This type of question, sounds more gear towards game design in general. For myself, I firmly believe that game design, is a beast in itself. With you being a newbie, I would tackle the topics that you are asking one by one, starting with the “why should you…” Based from your questions, it sounds to me that you do know what a texture is and how to make one. However, texturing has many stages, one of them, being the biggest one, is UV mapping and knowing how to use your texture space well, while also keeping the UV’s organized. The next stage is figuring out the easiest way of getting high quality textures but with minimal resolution without loosing quality. Meaning, you would not want to have a tiling texture, such as brick, to be something over 512x512, because you can layout your UV’s of your mesh in such a way so that the texture can properly repeat itself without causing seams. However, sometimes repeating you textures can cause nasty repetitiveness, even when your texture is seamless. In theory, there are many ways of getting around this. One of them is by using texture baking. Technically, there are 2 main reasons that I can think of why you would use texture baking. Firstly, to understand this better, you should understand what the limitations are of the game engine and electronic device you want your audience to play your game on. This includes thinking about texture formats/types, texture resolution, memory (or RAM), and polycount in visual play area. Over doing any of these can drop the FPS to a craw. For example, Blender’s game engine cannot handle PBR shaders. Therefore you would need to fake it by baking different texture maps, such as an ao map for cheap shadowing and specular maps for different sorts of metals. However, there other types of maps that you may want to bake out as well. Also, if I understand from what others are saying about PBR, the latest release of Blender does not have PBR shaders builtin, Therefore, users of Blender are making there own PBR shaders, using Cycles. However, it is not like Substance Designer and you will need to bake these shaders into there respective texture map.
Secondly, texture baking can also be used for high detailed models, such as for sculpting. This is because most game engines cannot handle highpoly counts needed to sculpt details into your mesh. In a nutshell, this type of baking would include your highpoly model on top of your lowpoly model and bake it out as a normal map.
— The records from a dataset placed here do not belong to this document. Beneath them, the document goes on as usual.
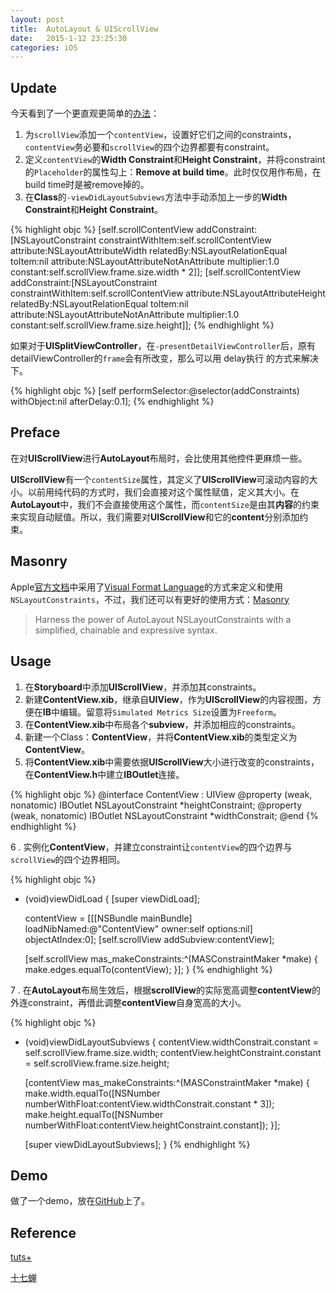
 ```yaml
---
layout: post
title:  AutoLayout & UIScrollView
date:   2015-1-12 23:25:30
categories: iOS
---
```


## Update

今天看到了一个更直观更简单的[办法](http://spin.atomicobject.com/2014/03/05/uiscrollview-autolayout-ios/)：

1. 为`scrollView`添加一个`contentView`，设置好它们之间的constraints，`contentView`务必要和`scrollView`的四个边界都要有constraint。
2. 定义`contentView`的**Width Constraint**和**Height Constraint**，并将constraint的`Placeholder`的属性勾上：**Remove at build time**。此时仅仅用作布局，在build time时是被remove掉的。
3. 在**Class**的`-viewDidLayoutSubviews`方法中手动添加上一步的**Width Constraint**和**Height Constraint**。

{% highlight objc %}
[self.scrollContentView addConstraint:[NSLayoutConstraint constraintWithItem:self.scrollContentView attribute:NSLayoutAttributeWidth relatedBy:NSLayoutRelationEqual toItem:nil attribute:NSLayoutAttributeNotAnAttribute multiplier:1.0 constant:self.scrollView.frame.size.width * 2]];
[self.scrollContentView addConstraint:[NSLayoutConstraint constraintWithItem:self.scrollContentView attribute:NSLayoutAttributeHeight relatedBy:NSLayoutRelationEqual toItem:nil attribute:NSLayoutAttributeNotAnAttribute multiplier:1.0 constant:self.scrollView.frame.size.height]];
{% endhighlight %}

如果对于**UISplitViewController**，在`-presentDetailViewController`后，原有detailViewController的`frame`会有所改变，那么可以用 delay执行 的方式来解决下。

{% highlight objc %}
[self performSelector:@selector(addConstraints) withObject:nil afterDelay:0.1];
{% endhighlight %}


## Preface

在对**UIScrollView**进行**AutoLayout**布局时，会比使用其他控件更麻烦一些。

**UIScrollView**有一个`contentSize`属性，其定义了**UIScrollView**可滚动内容的大小。以前用纯代码的方式时，我们会直接对这个属性赋值，定义其大小。在**AutoLayout**中，我们不会直接使用这个属性，而`contentSize`是由其**内容**的约束来实现自动赋值。所以，我们需要对**UIScrollView**和它的**content**分别添加约束。

## Masonry

Apple[官方文档](https://developer.apple.com/library/ios/technotes/tn2154/_index.html)中采用了[Visual Format Language](https://developer.apple.com/library/ios/documentation/UserExperience/Conceptual/AutolayoutPG/VisualFormatLanguage/VisualFormatLanguage.html)的方式来定义和使用`NSLayoutConstraints`，不过，我们还可以有更好的使用方式：[Masonry](https://github.com/Masonry/Masonry)

> Harness the power of AutoLayout NSLayoutConstraints with a simplified, chainable and expressive syntax. 

## Usage
1. 在**Storyboard**中添加**UIScrollView**，并添加其constraints。
2. 新建**ContentView.xib**，继承自**UIView**，作为**UIScrollView**的内容视图，方便在**IB**中编辑。留意将`Simulated Metrics Size`设置为`Freeform`。
3. 在**ContentView.xib**中布局各个**subview**，并添加相应的constraints。
4. 新建一个Class：**ContentView**，并将**ContentView.xib**的类型定义为**ContentView**。
5. 将**ContentView.xib**中需要依据**UIScrollView**大小进行改变的constraints，在**ContentView.h**中建立**IBOutlet**连接。

{% highlight objc %}
@interface ContentView : UIView
@property (weak, nonatomic) IBOutlet NSLayoutConstraint *heightConstraint;
@property (weak, nonatomic) IBOutlet NSLayoutConstraint *widthConstrait;
@end
{% endhighlight %}

6 . 实例化**ContentView**，并建立constraint让`contentView`的四个边界与`scrollView`的四个边界相同。

{% highlight objc %}
- (void)viewDidLoad {
    [super viewDidLoad];
    
    contentView = [[[NSBundle mainBundle] loadNibNamed:@"ContentView" owner:self options:nil] objectAtIndex:0];
    [self.scrollView addSubview:contentView];
    
    [self.scrollView mas_makeConstraints:^(MASConstraintMaker *make) {
        make.edges.equalTo(contentView);
    }];
}
{% endhighlight %}

7 . 在**AutoLayout**布局生效后，根据**scrollView**的实际宽高调整**contentView**的外连constraint，再借此调整**contentView**自身宽高的大小。

{% highlight objc %}
- (void)viewDidLayoutSubviews {
    contentView.widthConstrait.constant = self.scrollView.frame.size.width;
    contentView.heightConstraint.constant = self.scrollView.frame.size.height;
    
    [contentView mas_makeConstraints:^(MASConstraintMaker *make) {
        make.width.equalTo([NSNumber numberWithFloat:contentView.widthConstrait.constant * 3]);
        make.height.equalTo([NSNumber numberWithFloat:contentView.heightConstraint.constant]);
    }];
    
    [super viewDidLayoutSubviews];
}
{% endhighlight %}

## Demo

做了一个demo，放在[GitHub](https://github.com/Jowyer/UIScrollViewAutoLayoutDemo)上了。

## Reference
[tuts+](http://code.tutsplus.com/tutorials/introduction-to-the-visual-format-language--cms-22715)

[十七蝉](http://blog.shiqichan.com/UIScrollView-And-Autolayout/)


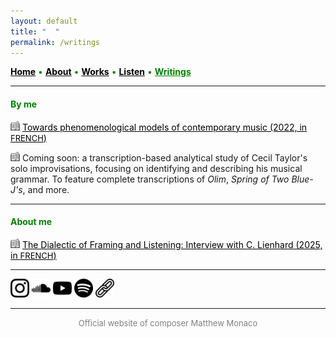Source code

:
 ```yaml
---
layout: default
title: " ‎ "
permalink: /writings
---
```


<a href="/" style="color: black">**Home**</a> <a style="color: green"> • </a> <a href="/about" style="color: black">**About**</a> <a style="color: green"> • </a> <a href="/works" style="color: black">**Works**</a> <a style="color: green"> • </a> <a href="/listen" style="color: black">**Listen**</a> <a style="color: green"> • </a> <a href="/writings" style="color: green">**Writings**</a>

***

#### <a style="color: green">By me</a>

[<img src="./read.png" width="15" />](https://www.conservatoiredeparis.fr/sites/default/files/Recherche-Editions/TEP_MONACO_2021.pdf) <a href="https://www.conservatoiredeparis.fr/sites/default/files/Recherche-Editions/TEP_MONACO_2021.pdf" style="color: black">Towards phenomenological models of contemporary music (2022, in <font size="2">FRENCH</font>)</a>

<img src="./read.png" width="15" /> Coming soon: a transcription-based analytical study of Cecil Taylor's solo improvisations, focusing on identifying and describing his musical grammar. To feature complete transcriptions of <em>Olim</em>, <em>Spring of Two Blue-J's</em>, and more.

***

#### <a style="color: green">About me</a>

[<img src="./read.png" width="15" />](/interview-with-camille-lienhard) <a href="/interview-with-camille-lienhard" style="color: black">The Dialectic of Framing and Listening: Interview with C. Lienhard (2025, in <font size="2">FRENCH</font>)</a> 

***

[<img src="./instagram.png" width="30" />](https://www.instagram.com/matthew.t.monaco)  [<img src="./soundcloud.png" width="30" />](https://soundcloud.com/matthewtmonaco)  [<img src="./youtube.png" width="30" />](https://www.youtube.com/@matthewtmonaco)  [<img src="./spotify.png" width="30" />](https://open.spotify.com/artist/7c6dcoAhkkQznw76SGbMDu)  [<img src="./link.png" width="30" />](https://linktr.ee/matthew.t.monaco)

***

<div style="text-align: center"><font size="2"><a style="color: grey"> Official website of composer Matthew Monaco </a></font></div>  
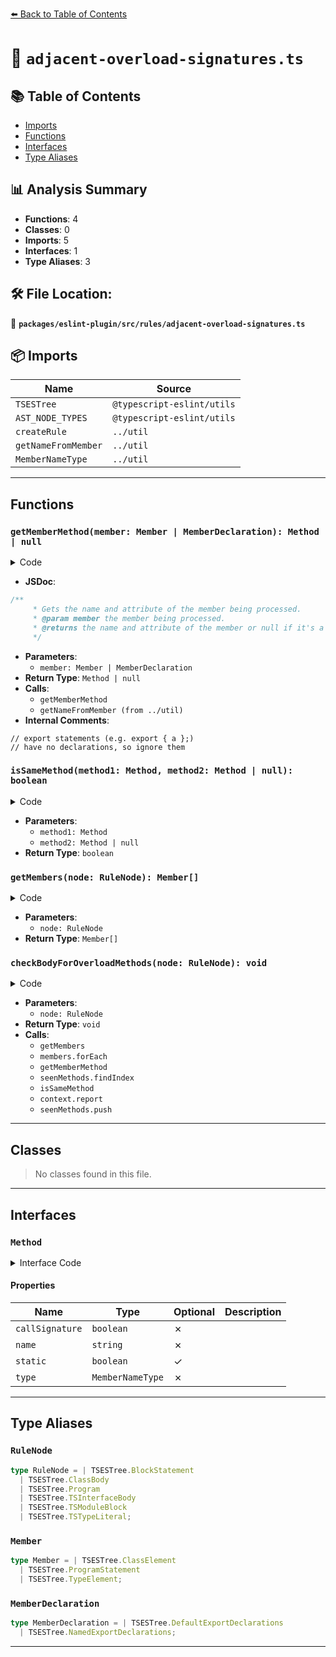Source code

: [⬅️ Back to Table of Contents](../../../../index.md)

# 📄 `adjacent-overload-signatures.ts`

## 📚 Table of Contents

- [Imports](#imports)
- [Functions](#functions)
- [Interfaces](#interfaces)
- [Type Aliases](#type-aliases)

## 📊 Analysis Summary

- **Functions**: 4
- **Classes**: 0
- **Imports**: 5
- **Interfaces**: 1
- **Type Aliases**: 3

## 🛠️ File Location:
📂 **`packages/eslint-plugin/src/rules/adjacent-overload-signatures.ts`**

## 📦 Imports

| Name | Source |
|------|--------|
| `TSESTree` | `@typescript-eslint/utils` |
| `AST_NODE_TYPES` | `@typescript-eslint/utils` |
| `createRule` | `../util` |
| `getNameFromMember` | `../util` |
| `MemberNameType` | `../util` |


---

## Functions

### `getMemberMethod(member: Member | MemberDeclaration): Method | null`

<details><summary>Code</summary>

```ts
function getMemberMethod(
      member: Member | MemberDeclaration,
    ): Method | null {
      switch (member.type) {
        case AST_NODE_TYPES.ExportDefaultDeclaration:
        case AST_NODE_TYPES.ExportNamedDeclaration: {
          // export statements (e.g. export { a };)
          // have no declarations, so ignore them
          if (!member.declaration) {
            return null;
          }

          return getMemberMethod(member.declaration);
        }
        case AST_NODE_TYPES.TSDeclareFunction:
        case AST_NODE_TYPES.FunctionDeclaration: {
          const name = member.id?.name ?? null;
          if (name == null) {
            return null;
          }
          return {
            name,
            type: MemberNameType.Normal,
            callSignature: false,
          };
        }
        case AST_NODE_TYPES.TSMethodSignature:
        case AST_NODE_TYPES.MethodDefinition:
          return {
            ...getNameFromMember(member, context.sourceCode),
            callSignature: false,
            static: member.static,
          };
        case AST_NODE_TYPES.TSCallSignatureDeclaration:
          return {
            name: 'call',
            type: MemberNameType.Normal,
            callSignature: true,
          };
        case AST_NODE_TYPES.TSConstructSignatureDeclaration:
          return {
            name: 'new',
            type: MemberNameType.Normal,
            callSignature: false,
          };
      }

      return null;
    }
```
</details>

- **JSDoc**:
```ts
/**
     * Gets the name and attribute of the member being processed.
     * @param member the member being processed.
     * @returns the name and attribute of the member or null if it's a member not relevant to the rule.
     */
```

- **Parameters**:
  - `member: Member | MemberDeclaration`
- **Return Type**: `Method | null`
- **Calls**:
  - `getMemberMethod`
  - `getNameFromMember (from ../util)`
- **Internal Comments**:
```
// export statements (e.g. export { a };)
// have no declarations, so ignore them
```

### `isSameMethod(method1: Method, method2: Method | null): boolean`

<details><summary>Code</summary>

```ts
function isSameMethod(method1: Method, method2: Method | null): boolean {
      return (
        !!method2 &&
        method1.name === method2.name &&
        method1.static === method2.static &&
        method1.callSignature === method2.callSignature &&
        method1.type === method2.type
      );
    }
```
</details>

- **Parameters**:
  - `method1: Method`
  - `method2: Method | null`
- **Return Type**: `boolean`
### `getMembers(node: RuleNode): Member[]`

<details><summary>Code</summary>

```ts
function getMembers(node: RuleNode): Member[] {
      switch (node.type) {
        case AST_NODE_TYPES.ClassBody:
        case AST_NODE_TYPES.Program:
        case AST_NODE_TYPES.TSModuleBlock:
        case AST_NODE_TYPES.TSInterfaceBody:
        case AST_NODE_TYPES.BlockStatement:
          return node.body;

        case AST_NODE_TYPES.TSTypeLiteral:
          return node.members;
      }
    }
```
</details>

- **Parameters**:
  - `node: RuleNode`
- **Return Type**: `Member[]`
### `checkBodyForOverloadMethods(node: RuleNode): void`

<details><summary>Code</summary>

```ts
function checkBodyForOverloadMethods(node: RuleNode): void {
      const members = getMembers(node);

      let lastMethod: Method | null = null;
      const seenMethods: Method[] = [];

      members.forEach(member => {
        const method = getMemberMethod(member);
        if (method == null) {
          lastMethod = null;
          return;
        }

        const index = seenMethods.findIndex(seenMethod =>
          isSameMethod(method, seenMethod),
        );
        if (index > -1 && !isSameMethod(method, lastMethod)) {
          context.report({
            node: member,
            messageId: 'adjacentSignature',
            data: {
              name: `${method.static ? 'static ' : ''}${method.name}`,
            },
          });
        } else if (index === -1) {
          seenMethods.push(method);
        }

        lastMethod = method;
      });
    }
```
</details>

- **Parameters**:
  - `node: RuleNode`
- **Return Type**: `void`
- **Calls**:
  - `getMembers`
  - `members.forEach`
  - `getMemberMethod`
  - `seenMethods.findIndex`
  - `isSameMethod`
  - `context.report`
  - `seenMethods.push`

---

## Classes

> No classes found in this file.


---

## Interfaces

### `Method`

<details><summary>Interface Code</summary>

```ts
interface Method {
      callSignature: boolean;
      name: string;
      static?: boolean;
      type: MemberNameType;
    }
```
</details>

#### Properties

| Name | Type | Optional | Description |
|------|------|----------|-------------|
| `callSignature` | `boolean` | ✗ |  |
| `name` | `string` | ✗ |  |
| `static` | `boolean` | ✓ |  |
| `type` | `MemberNameType` | ✗ |  |


---

## Type Aliases

### `RuleNode`

```ts
type RuleNode = | TSESTree.BlockStatement
  | TSESTree.ClassBody
  | TSESTree.Program
  | TSESTree.TSInterfaceBody
  | TSESTree.TSModuleBlock
  | TSESTree.TSTypeLiteral;
```

### `Member`

```ts
type Member = | TSESTree.ClassElement
  | TSESTree.ProgramStatement
  | TSESTree.TypeElement;
```

### `MemberDeclaration`

```ts
type MemberDeclaration = | TSESTree.DefaultExportDeclarations
  | TSESTree.NamedExportDeclarations;
```


---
Overall, as another suggestion, I rarely use Google, or other forms of search engines. This is because it is easier to find it as a video on Youtube, and besides, other search engines will push marketers websites who pay lo0ts of money to be first hit in line, which usually are membership video tutorials, such as DigitalTutors which is now called Pluralsight. Everytime I try searching on Google, it is either Linda.com or Pluralsight, offering only the intro of the couse and then offers the rest of the course for members only, which cost a rediculess amount for a yearly subscription. That does not make any sense when most tutorials I have found I can get it for free on Youtube.